4 SEPT 2018. farodevigo.es/ Anxo Martínez O Salnés
Foto- Noé Parga
- El fuerte calor impide a los cazadores realizar las batidas habituales, pues podría ser muy peligroso para los perros .
- Consideran que hay más animales que otros veranos
Los daños causados por los jabalíes en los cultivos agrícolas de O Salnés son muy cuantiosos este verano, tal y como apuntan los responsables de dos de las principales sociedades de caza de la comarca, Juan José Millán (Armenteira), y Rafael Otero (Meaño). Así, se han detectado estragos en Zacande, O Busto, Castiñeira, Cabeza de Boi, Fofán, Simes o Dena, con lo que la presencia de los animales se ha dejado sentir en varios municipios.
Sin embargo, los cazadores no pueden hacer frente a estos problemas, al menos por ahora.

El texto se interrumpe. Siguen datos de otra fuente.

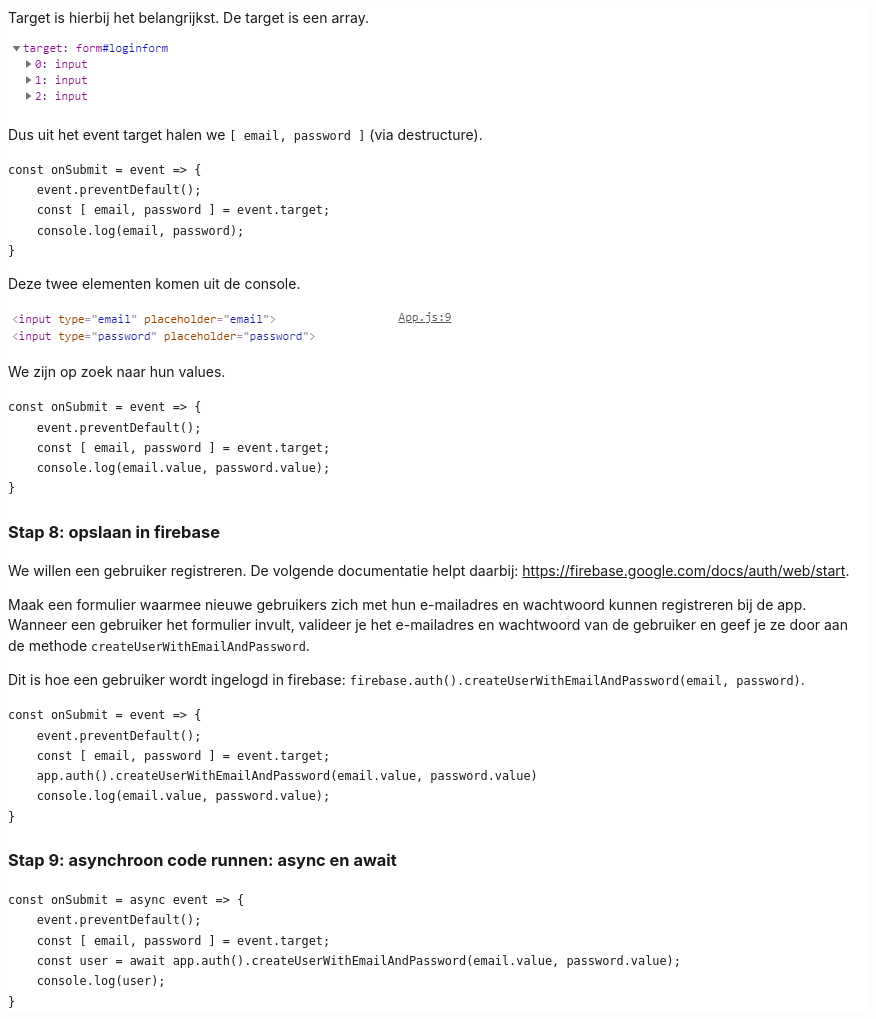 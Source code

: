 Target is hierbij het belangrijkst. De target is een array.

![img.png](src/assets/img5.png)

Dus uit het event target halen we `[ email, password ]` (via destructure).

    const onSubmit = event => {
        event.preventDefault();
        const [ email, password ] = event.target;
        console.log(email, password);
    }

Deze twee elementen komen uit de console.

![img.png](src/assets/img6.png)

We zijn op zoek naar hun values.

    const onSubmit = event => {
        event.preventDefault();
        const [ email, password ] = event.target;
        console.log(email.value, password.value);
    }

### Stap 8: opslaan in firebase

We willen een gebruiker registreren. De volgende documentatie helpt daarbij:
https://firebase.google.com/docs/auth/web/start.

Maak een formulier waarmee nieuwe gebruikers zich met hun e-mailadres en wachtwoord kunnen registreren bij de app. Wanneer een gebruiker het formulier invult, valideer je het e-mailadres en wachtwoord van de gebruiker en geef je ze door aan de methode `createUserWithEmailAndPassword`.

Dit is hoe een gebruiker wordt ingelogd in firebase: `firebase.auth().createUserWithEmailAndPassword(email, password)`.

    const onSubmit = event => {
        event.preventDefault();
        const [ email, password ] = event.target;
        app.auth().createUserWithEmailAndPassword(email.value, password.value)
        console.log(email.value, password.value);
    }

### Stap 9: asynchroon code runnen: async en await

    const onSubmit = async event => {
        event.preventDefault();
        const [ email, password ] = event.target;
        const user = await app.auth().createUserWithEmailAndPassword(email.value, password.value);
        console.log(user);
    }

Y es que las elevadas temperaturas de las últimas semanas dificultan mucho el trabajo de los perros, que son una pieza fundamental para “levantar” a los jabalíes. Sin ellos, poco pueden hacer los cazadores, ya que el calor excesivo puede llegar a ser mortal para los canes, de ahí que hasta ahora las cuadrillas hayan vuelto a casa siempre con las manos vacías.

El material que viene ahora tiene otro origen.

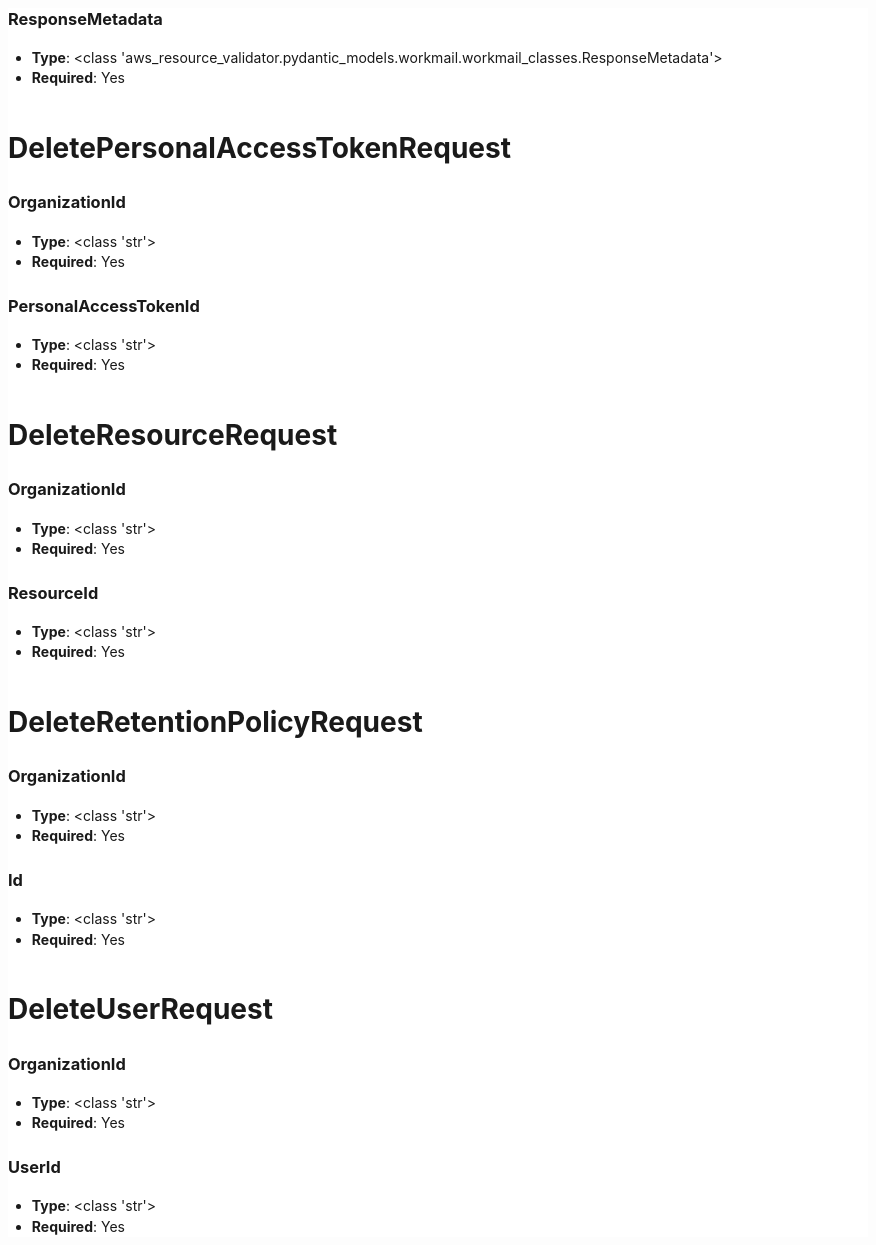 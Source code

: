 ### ResponseMetadata
- **Type**: <class 'aws_resource_validator.pydantic_models.workmail.workmail_classes.ResponseMetadata'>
- **Required**: Yes


# DeletePersonalAccessTokenRequest

### OrganizationId
- **Type**: <class 'str'>
- **Required**: Yes

### PersonalAccessTokenId
- **Type**: <class 'str'>
- **Required**: Yes


# DeleteResourceRequest

### OrganizationId
- **Type**: <class 'str'>
- **Required**: Yes

### ResourceId
- **Type**: <class 'str'>
- **Required**: Yes


# DeleteRetentionPolicyRequest

### OrganizationId
- **Type**: <class 'str'>
- **Required**: Yes

### Id
- **Type**: <class 'str'>
- **Required**: Yes


# DeleteUserRequest

### OrganizationId
- **Type**: <class 'str'>
- **Required**: Yes

### UserId
- **Type**: <class 'str'>
- **Required**: Yes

Rafael Otero arguye que “a ver si refresca un poco el tiempo porque ahora mismo es imposible. No podemos forzar a los perros a trabajar con este calor, porque los podemos matar. Los días que salimos, a las 10 o a las 11 ya había que recogerse”. El presidente de los cazadores de Meaño explica que los “porcos bravos” incluso están entrando en las aldeas. “El domingo vino a verme un hombre de Simes diciendo que le habían pasado ocho jabalíes por delante de casa al anochecer”.
Juan José Millán coincide con Otero. “Mientras no llueva no podremos salir porque si no vamos a reventar vivos a los perros”. El presidente de la sociedad de Armenteira es de la opinión de que este año las poblaciones de jabalí han aumentado, algo que ya se ha señalado en otras comarcas gallegas. “Nosotros creemos que sí que hay más. Y también se ven más madres con las crías, que son los que al final hacen daño en las fincas porque tumban todos los pies”.
Los afectados
Una de las afectadas por los ataques de jabalíes fue Herminda Sabarís, una vecina de Zacande (Meis), que ha visto como los animales le entraron en tres fincas de maíz, con daños considerables. Los primeros ataque se produjeron en la primera quincena de agosto, y luego le siguieron otros.
“Nosotros echamos mucho maíz porque tenemos ganado. Y echamos del rojo, del país. En cambio, en las fincas de los vecinos, que son de maíz amarillo, los jabalíes no entraron”, apunta Sabarís.
Algunos afectados han optado por rozar la totalidad de las fincas con las cadenas, o por recoger antes de tiempo la cosecha, para evitar de ese modo la pérdida total de la misma.